CH- 12 B2B E- Commerce: Supply Chain Management and Collaborative Commerce
Case Study Questions:
1. If you were a small chemical company, what concerns would you have about joining Elemica?
Joining Elemica as a small chemical company would concern me for a few reasons. The first reason I would be concerned would be due to a chance for a large order being placed. If a large order were to be placed, I would be worried about our resource management and also how it would be handled. The second reason I would be worried about joining Elemica is because I am curious how Elemica can support large chemical companies as well as representing small chemical companies and create a fair format for all parties involved. Overall, the model Elemica has a few problems that would cause concern for a small company when joining.
2. Elemica provides a community for participants where they can transact, coordinate, and cooperate to produce products for less. Yet these firms also compete with one another when they sell chemicals to the end-user firms in the automobile, airline, and manufacturing industries. How is this possible?
This is a possible situations because with Elemica providing a fair and equal platform for all companies, it allows businesses still to sell to whoever buys. But the goal of Elemica is to lessen the competition while increasing efficiency’s in in all companies to drive profitability’s for all companies. So overall, the competitive level may drop but the profitability should sky rocket within the company. Elemica also keeps prices covered so companies cannot undercut on another. It creates an environment that reduces overhead cost, while increases efficiency.
3. How does the purchase of Elemica by Thoma Bravo, a private equity firm, change how Elemica fits into B2B framework illustrated on figure 12.10?
Elemica is dedicated to reducing overhead costs for firms for the long run while building strong partnerships and relationships. Private industrial networks on the other hand, owned by a key industry member or members, will be trying to coordinate the transactions of the entire industry.
1. Examine the website of one of the e-distributer listed in 12.10, and compare and contrast it to one of the websites listed for e-procurement Net marketplace. If you were a medium sized firm, how would you decided where to buy your indirect inputs- from e-distributers or e-procurement Net marketplace?
E-distributer and E-procurement both use high quality and computer integrated B2B techniques. Both are also types of net market places. The differences are because E-procurement concentrate and focus on the value chain management, where E-distributers focus on increased network distribution system t boost market segment.
If I were a medium sized firm I would buy indirect inputs, which are maintenance and repair of goods, would be purchased by the department when the demand is noticed.
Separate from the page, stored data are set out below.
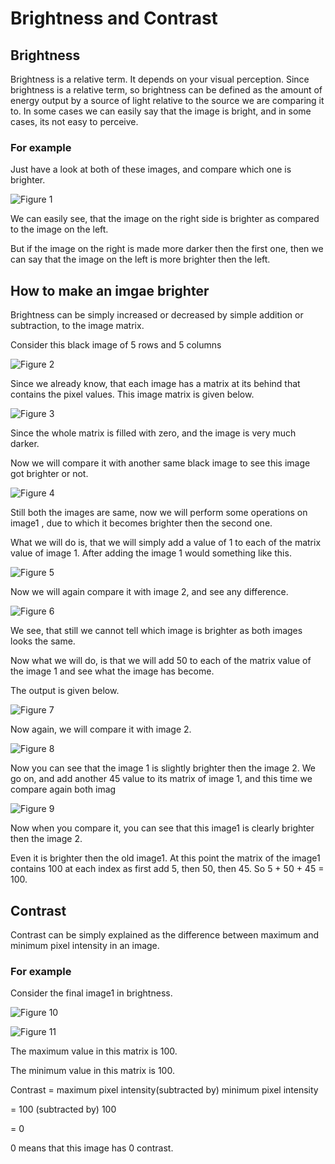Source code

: # Brightness and Contrast

## Brightness
Brightness is a relative term. It depends on your visual perception. Since brightness is a relative term, so brightness can be defined as the amount of energy output by a source of light relative to the source we are comparing it to. In some cases we can easily say that the image is bright, and in some cases, its not easy to perceive.

### For example
Just have a look at both of these images, and compare which one is brighter.

![Figure 1](https://github.com/lacie-life/Image-Processing/blob/master/Theory/DIP/24-Brightness-and-Contrast/bright1.jpg?raw=true)

We can easily see, that the image on the right side is brighter as compared to the image on the left.

But if the image on the right is made more darker then the first one, then we can say that the image on the left is more brighter then the left.

## How to make an imgae brighter

Brightness can be simply increased or decreased by simple addition or subtraction, to the image matrix.

Consider this black image of 5 rows and 5 columns

![Figure 2](https://github.com/lacie-life/Image-Processing/blob/master/Theory/DIP/24-Brightness-and-Contrast/bright2.jpg?raw=true)

Since we already know, that each image has a matrix at its behind that contains the pixel values. This image matrix is given below.

![Figure 3](https://github.com/lacie-life/Image-Processing/blob/master/Theory/DIP/24-Brightness-and-Contrast/1.PNG?raw=true)

Since the whole matrix is filled with zero, and the image is very much darker.

Now we will compare it with another same black image to see this image got brighter or not.

![Figure 4](https://github.com/lacie-life/Image-Processing/blob/master/Theory/DIP/24-Brightness-and-Contrast/bright3.jpg?raw=true)

Still both the images are same, now we will perform some operations on image1 , due to which it becomes brighter then the second one.

What we will do is, that we will simply add a value of 1 to each of the matrix value of image 1. After adding the image 1 would something like this.

![Figure 5](https://github.com/lacie-life/Image-Processing/blob/master/Theory/DIP/24-Brightness-and-Contrast/bright2.jpg?raw=true)

Now we will again compare it with image 2, and see any difference.

![Figure 6](https://github.com/lacie-life/Image-Processing/blob/master/Theory/DIP/24-Brightness-and-Contrast/bright2.jpg?raw=true)

We see, that still we cannot tell which image is brighter as both images looks the same.

Now what we will do, is that we will add 50 to each of the matrix value of the image 1 and see what the image has become.

The output is given below.

![Figure 7](https://github.com/lacie-life/Image-Processing/blob/master/Theory/DIP/24-Brightness-and-Contrast/bright4.jpg?raw=true)

Now again, we will compare it with image 2.

![Figure 8](https://github.com/lacie-life/Image-Processing/blob/master/Theory/DIP/24-Brightness-and-Contrast/bright5.jpg?raw=true)

Now you can see that the image 1 is slightly brighter then the image 2. We go on, and add another 45 value to its matrix of image 1, and this time we compare again both imag

![Figure 9](https://github.com/lacie-life/Image-Processing/blob/master/Theory/DIP/24-Brightness-and-Contrast/bright6.jpg?raw=true)

Now when you compare it, you can see that this image1 is clearly brighter then the image 2.

Even it is brighter then the old image1. At this point the matrix of the image1 contains 100 at each index as first add 5, then 50, then 45. So 5 + 50 + 45 = 100.

## Contrast

Contrast can be simply explained as the difference between maximum and minimum pixel intensity in an image.

### For example

Consider the final image1 in brightness.

![Figure 10](https://github.com/lacie-life/Image-Processing/blob/master/Theory/DIP/24-Brightness-and-Contrast/bright7.jpg?raw=true)

![Figure 11](https://github.com/lacie-life/Image-Processing/blob/master/Theory/DIP/24-Brightness-and-Contrast/2.PNG?raw=true)

The maximum value in this matrix is 100.

The minimum value in this matrix is 100.

Contrast = maximum pixel intensity(subtracted by) minimum pixel intensity

= 100 (subtracted by) 100

= 0

0 means that this image has 0 contrast.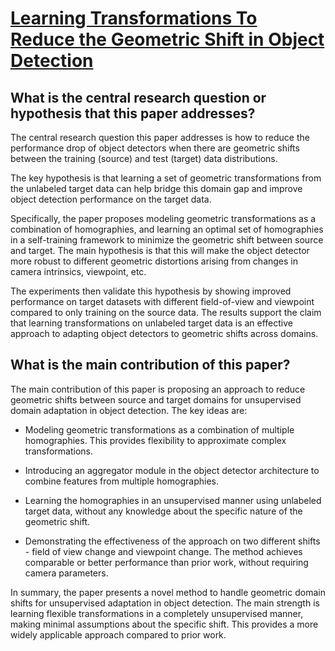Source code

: # [Learning Transformations To Reduce the Geometric Shift in Object   Detection](https://arxiv.org/abs/2301.05496)

## What is the central research question or hypothesis that this paper addresses?

 The central research question this paper addresses is how to reduce the performance drop of object detectors when there are geometric shifts between the training (source) and test (target) data distributions. 

The key hypothesis is that learning a set of geometric transformations from the unlabeled target data can help bridge this domain gap and improve object detection performance on the target data.

Specifically, the paper proposes modeling geometric transformations as a combination of homographies, and learning an optimal set of homographies in a self-training framework to minimize the geometric shift between source and target. The main hypothesis is that this will make the object detector more robust to different geometric distortions arising from changes in camera intrinsics, viewpoint, etc.

The experiments then validate this hypothesis by showing improved performance on target datasets with different field-of-view and viewpoint compared to only training on the source data. The results support the claim that learning transformations on unlabeled target data is an effective approach to adapting object detectors to geometric shifts across domains.


## What is the main contribution of this paper?

 The main contribution of this paper is proposing an approach to reduce geometric shifts between source and target domains for unsupervised domain adaptation in object detection. The key ideas are:

- Modeling geometric transformations as a combination of multiple homographies. This provides flexibility to approximate complex transformations.

- Introducing an aggregator module in the object detector architecture to combine features from multiple homographies. 

- Learning the homographies in an unsupervised manner using unlabeled target data, without any knowledge about the specific nature of the geometric shift. 

- Demonstrating the effectiveness of the approach on two different shifts - field of view change and viewpoint change. The method achieves comparable or better performance than prior work, without requiring camera parameters.

In summary, the paper presents a novel method to handle geometric domain shifts for unsupervised adaptation in object detection. The main strength is learning flexible transformations in a completely unsupervised manner, making minimal assumptions about the specific shift. This provides a more widely applicable approach compared to prior work.
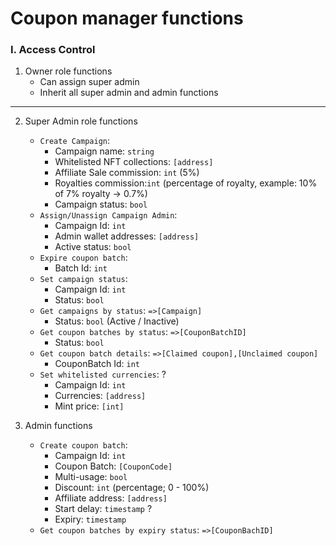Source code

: # Coupon manager functions

### I. Access Control
1. Owner role functions
    - Can assign super admin
    - Inherit all super admin and admin functions
---    
2. Super Admin role functions
    - `Create Campaign`:
        - Campaign name: `string`
        - Whitelisted NFT collections: `[address]`
        - Affiliate Sale commission: `int` (5%)
        - Royalties commission:`int` (percentage of royalty, example: 10% of 7% royalty -> 0.7%)
        - Campaign status: `bool`
    - `Assign/Unassign Campaign Admin`:
        - Campaign Id: `int`
        - Admin wallet addresses: `[address]`
        - Active status: `bool`
    - `Expire coupon batch`:
        - Batch Id: `int`
    - `Set campaign status`:
        - Campaign Id: `int`
        - Status: `bool`
    - `Get campaigns by status`: `=>[Campaign]`
        - Status: `bool` (Active / Inactive)
    - `Get coupon batches by status`: `=>[CouponBatchID]`
        - Status: `bool`
    - `Get coupon batch details`: `=>[Claimed coupon],[Unclaimed coupon]`
        - CouponBatch Id: `int`
    - `Set whitelisted currencies`: ?
        - Campaign Id: `int`
        - Currencies: `[address]`
        - Mint price: `[int]`


3. Admin functions
    - `Create coupon batch`:
        - Campaign Id: `int`
        - Coupon Batch: `[CouponCode]`
        - Multi-usage: `bool`
        - Discount: `int` (percentage; 0 - 100%)
        - Affiliate address: `[address]`
        - Start delay: `timestamp` ?
        - Expiry: `timestamp`
    - `Get coupon batches by expiry status`: `=>[CouponBachID]`
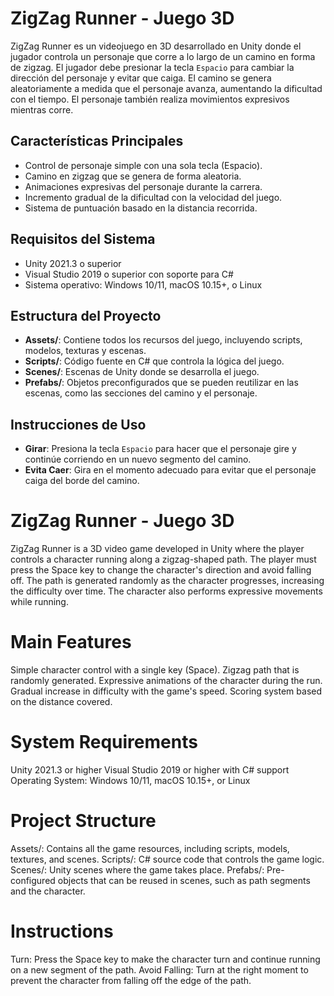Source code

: # ZigZag Runner - Juego 3D

ZigZag Runner es un videojuego en 3D desarrollado en Unity donde el jugador controla un personaje que corre a lo largo de un camino en forma de zigzag. El jugador debe presionar la tecla `Espacio` para cambiar la dirección del personaje y evitar que caiga. El camino se genera aleatoriamente a medida que el personaje avanza, aumentando la dificultad con el tiempo. El personaje también realiza movimientos expresivos mientras corre.

## Características Principales
- Control de personaje simple con una sola tecla (Espacio).
- Camino en zigzag que se genera de forma aleatoria.
- Animaciones expresivas del personaje durante la carrera.
- Incremento gradual de la dificultad con la velocidad del juego.
- Sistema de puntuación basado en la distancia recorrida.

## Requisitos del Sistema
- Unity 2021.3 o superior
- Visual Studio 2019 o superior con soporte para C#
- Sistema operativo: Windows 10/11, macOS 10.15+, o Linux

## Estructura del Proyecto

- **Assets/**: Contiene todos los recursos del juego, incluyendo scripts, modelos, texturas y escenas.
- **Scripts/**: Código fuente en C# que controla la lógica del juego.
- **Scenes/**: Escenas de Unity donde se desarrolla el juego.
- **Prefabs/**: Objetos preconfigurados que se pueden reutilizar en las escenas, como las secciones del camino y el personaje.

## Instrucciones de Uso

- **Girar**: Presiona la tecla `Espacio` para hacer que el personaje gire y continúe corriendo en un nuevo segmento del camino.
- **Evita Caer**: Gira en el momento adecuado para evitar que el personaje caiga del borde del camino.









# ZigZag Runner - Juego 3D
ZigZag Runner is a 3D video game developed in Unity where the player controls a character running along a zigzag-shaped path. The player must press the Space key to change the character's direction and avoid falling off. The path is generated randomly as the character progresses, increasing the difficulty over time. The character also performs expressive movements while running.

# Main Features
Simple character control with a single key (Space).
Zigzag path that is randomly generated.
Expressive animations of the character during the run.
Gradual increase in difficulty with the game's speed.
Scoring system based on the distance covered.

# System Requirements
Unity 2021.3 or higher
Visual Studio 2019 or higher with C# support
Operating System: Windows 10/11, macOS 10.15+, or Linux

# Project Structure
Assets/: Contains all the game resources, including scripts, models, textures, and scenes.
Scripts/: C# source code that controls the game logic.
Scenes/: Unity scenes where the game takes place.
Prefabs/: Pre-configured objects that can be reused in scenes, such as path segments and the character.

# Instructions
Turn: Press the Space key to make the character turn and continue running on a new segment of the path.
Avoid Falling: Turn at the right moment to prevent the character from falling off the edge of the path.
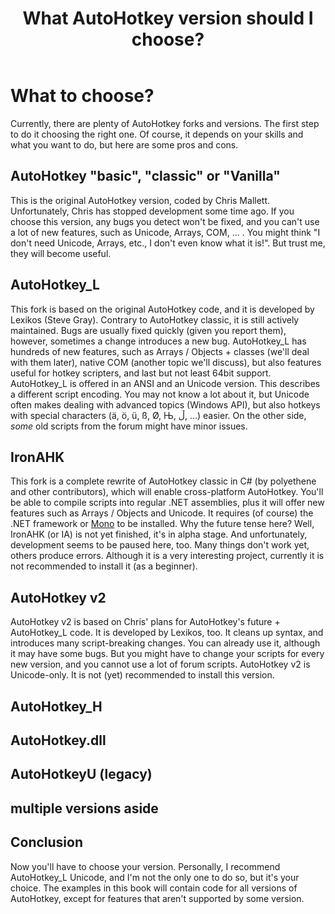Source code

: ﻿---
title: What AutoHotkey version should I choose?
layout: default
permalink: /en/What-Version-To-Choose.html
---

# What to choose?
Currently, there are plenty of AutoHotkey forks and versions. The first step to do it choosing the right one.
Of course, it depends on your skills and what you want to do, but here are some pros and cons.

## AutoHotkey "basic", "classic" or "Vanilla"
This is the original AutoHotkey version, coded by Chris Mallett. Unfortunately, Chris has stopped development some time ago.
If you choose this version, any bugs you detect won't be fixed, and you can't use a lot of new features, such as Unicode, Arrays, COM, ... . You might think "I don't need Unicode, Arrays, etc., I don't even know what it is!". But trust me, they will become useful.

## AutoHotkey_L
This fork is based on the original AutoHotkey code, and it is developed by Lexikos (Steve Gray). Contrary to AutoHotkey classic, it is still actively maintained.
Bugs are usually fixed quickly (given you report them), however, sometimes a change introduces a new bug.
AutoHotkey_L has hundreds of new features, such as Arrays / Objects + classes (we'll deal with them later), native COM (another topic we'll discuss), but also features useful for hotkey scripters, and last but not least 64bit support.
AutoHotkey_L is offered in an ANSI and an Unicode version. This describes a different script encoding. You may not know a lot about it, but Unicode often makes dealing with advanced topics (Windows API), but also hotkeys with special characters (ä, ö, ü, ß, Ø, Њ, ڵ, ...) easier. On the other side, *some* old scripts from the forum might have minor issues.

## IronAHK
This fork is a complete rewrite of AutoHotkey classic in C# (by polyethene and other contributors), which will enable cross-platform AutoHotkey. You'll be able to compile scripts into regular .NET assemblies, plus it will offer new features such as Arrays / Objects and Unicode. It requires (of course) the .NET framework or [Mono](http://www.mono-project.com/Main_Page) to be installed.
Why the future tense here? Well, IronAHK (or IA) is not yet finished, it's in alpha stage. And unfortunately, development seems to be paused here, too. Many things don't work yet, others produce errors.
Although it is a very interesting project, currently it is not recommended to install it (as a beginner).

## AutoHotkey v2
AutoHotkey v2 is based on Chris' plans for AutoHotkey's future + AutoHotkey_L code. It is developed by Lexikos, too. It cleans up syntax, and introduces many script-breaking changes.
You can already use it, although it may have some bugs. But you might have to change your scripts for every new version, and you cannot use a lot of forum scripts.
AutoHotkey v2 is Unicode-only.
It is not (yet) recommended to install this version.

## AutoHotkey_H

## AutoHotkey.dll

## AutoHotkeyU (legacy)

## multiple versions aside


## Conclusion
Now you'll have to choose your version. Personally, I recommend AutoHotkey_L Unicode, and I'm not the only one to do so, but it's your choice.
The examples in this book will contain code for all versions of AutoHotkey, except for features that aren't supported by some version.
Inputs and delivery should be JTI (just in time delivery). Here the buyer is guaranteed the correct delivery and part.
2. Assume you are a procurement officer for your company located in the Midwest with 2000 employees. You sell about 40% of your office furniture to retail and the remainder to resellers under long term contract. You have the choice of purchasing raw steel inputs mostly cold rolled sheet steel from an exchange. Which alternative would you choose and why?
An e-procurement officer’s goal is to find the best product at the best prices. The benefits of exchanges are reduced search costs for parts, lower prices due to not having to buy at market prices, while also creating better cash flow for the company. Suppliers do not usually engage in exchanges due to tough profit margin and the fierce competition. Exchanges usually do not offer value added services for the customer. Hence the reason for exchanges to not be as likely.